Having just received my Q123-2TW w/Q3 5A emitter (tactical warm) today, I popped my favorite power source into it (17670) and compared the max output to my regular Q123-2 w/R2 WC emitter (also powered by a 17670) via my ceiling bounce test and here are the results:

Q123-2 regular 4.9EV
Q123-2 warm 4.6EV

So, there isn't a huge "hit" to take in brightness when choosing the warm Q3 5A emitter vs. the R2 WC. 

30% is noticible, but not dramatic; while the difference in the color of the lights themselves is much more noticible. I don't find the Q3 5A emitter to be overly warm, but in comparison to the cold tint R2 WC shining on a white surface, it does look a bit brownish - in comparison. In use, however, it doesn't appear brownish at all. I like the tint a lot.

Overall, at least so far, I prefer the functionality of the regular 123-2 vs. the tactical 123-2 as I like easier access to several output levels rather than just two. As for emitter choices, I'd have to say it's a bit of a toss up, as I like the slight edge in brightness of the R2, but prefer the tint of the Q3. Basically, I'm a happy camper with either.


----------



## bcwang (Jul 31, 2009)

Got my neutral 2-aa, love the tint. Now my l2d rebel100 looks a sickly green, and my other lights look so blue. I'd say it is no dimmer than my rebel 100 both in turbo mode, but the tint is just so much nicer. If the q3 is this bright, I wonder how much brighter the r2 with the 123x2 head would be in turbo. Though I wonder if the tint has a lot to do with why it seems so bright even though it is a Q3.
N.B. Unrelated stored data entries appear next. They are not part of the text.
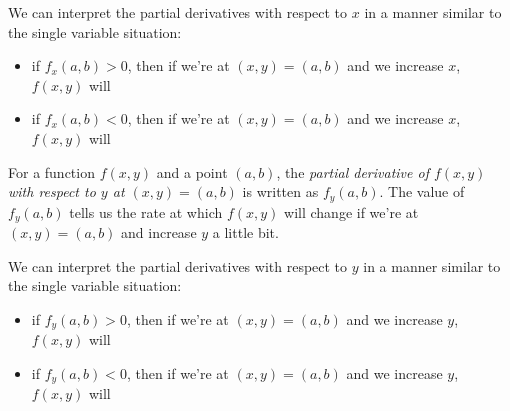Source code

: We can interpret the partial derivatives with respect to $x$ in a manner similar to the single variable situation:
\begin{itemize}
    \item if $f_x(a,b)>0$, then if we're at $(x,y)=(a,b)$ and we increase $x$, $f(x,y)$ will \phantom{increase.}
    \item if $f_x(a,b)<0$, then if we're at $(x,y)=(a,b)$ and we increase $x$, $f(x,y)$ will \phantom{decrease.}
\end{itemize}

\bigskip 

For a function $f(x,y)$ and a point $(a,b)$, the \emph{partial derivative of $f(x,y)$ with respect to $y$ at $(x,y)=(a,b)$} is written as $f_y(a,b)$. The value of $f_y(a,b)$ tells us the rate at which $f(x,y)$ will change if we're at $(x,y)=(a,b)$ and increase $y$ a little bit.

We can interpret the partial derivatives with respect to $y$ in a manner similar to the single variable situation:
\begin{itemize}
    \item if $f_y(a,b)>0$, then if we're at $(x,y)=(a,b)$ and we increase $y$, $f(x,y)$ will \phantom{increase.}
    \item if $f_y(a,b)<0$, then if we're at $(x,y)=(a,b)$ and we increase $y$, $f(x,y)$ will \phantom{decrease.}
\end{itemize}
Pre-flash? I was looking for it and it is so hard to see. The turbo to moon one I can see, but is gone after like 15 seconds with it off. But the moon to off and back on is a total non-issue. 

Packaging looks great, too bad the corner was smashed probably by the post office. Unfortunately, I've never received a perfect box from 4sevens. Maybe since I usually only buy one light they use the bubble envelope instead of a box, thus I always have slightly crushed box with bent corners.

Now I'm thinking of getting a R2 AA and a cr123-2 body. Has there been any resolution to the AA battery tube threads not being fully cut? And how come the cr123-2 body doesn't come with a clip? That is what's holding me back right now.


----------



## Badbeams3 (Jul 31, 2009)

*Re: Q3 vs R2 OUTPUT COMPARISON*



DHart said:


> Having just received my Q123-2TW w/Q3 5A emitter (tactical warm) today, I popped my favorite power source into it (17670) and compared the max output to my regular Q123-2 w/R2 WC emitter (also powered by a 17670) via my ceiling bounce test and here are the results:
> 
> Q123-2 regular 4.9EV
> Q123-2 warm 4.6EV
> ...



Only a 10% diff more less


----------



## passive101 (Jul 31, 2009)

*Re: Q3 vs R2 OUTPUT COMPARISON*



Badbeams3 said:


> What does 30% have to do with anything?



I think the R2 is 30% brighter then the neutral LED model.


----------



## DHart (Jul 31, 2009)

*Re: Q3 vs R2 OUTPUT COMPARISON*



Badbeams3 said:


> Only a 10% diff more less



BB... Passive has it right... a change of 1.0 EV represents a doubling or halving of light output, or a 100% change. So an increase of .3EV represents an increase of about 30%.


----------



## Badbeams3 (Jul 31, 2009)

*Re: Q3 vs R2 OUTPUT COMPARISON*



passive101 said:


> I think the R2 is 30% brighter then the neutral LED model.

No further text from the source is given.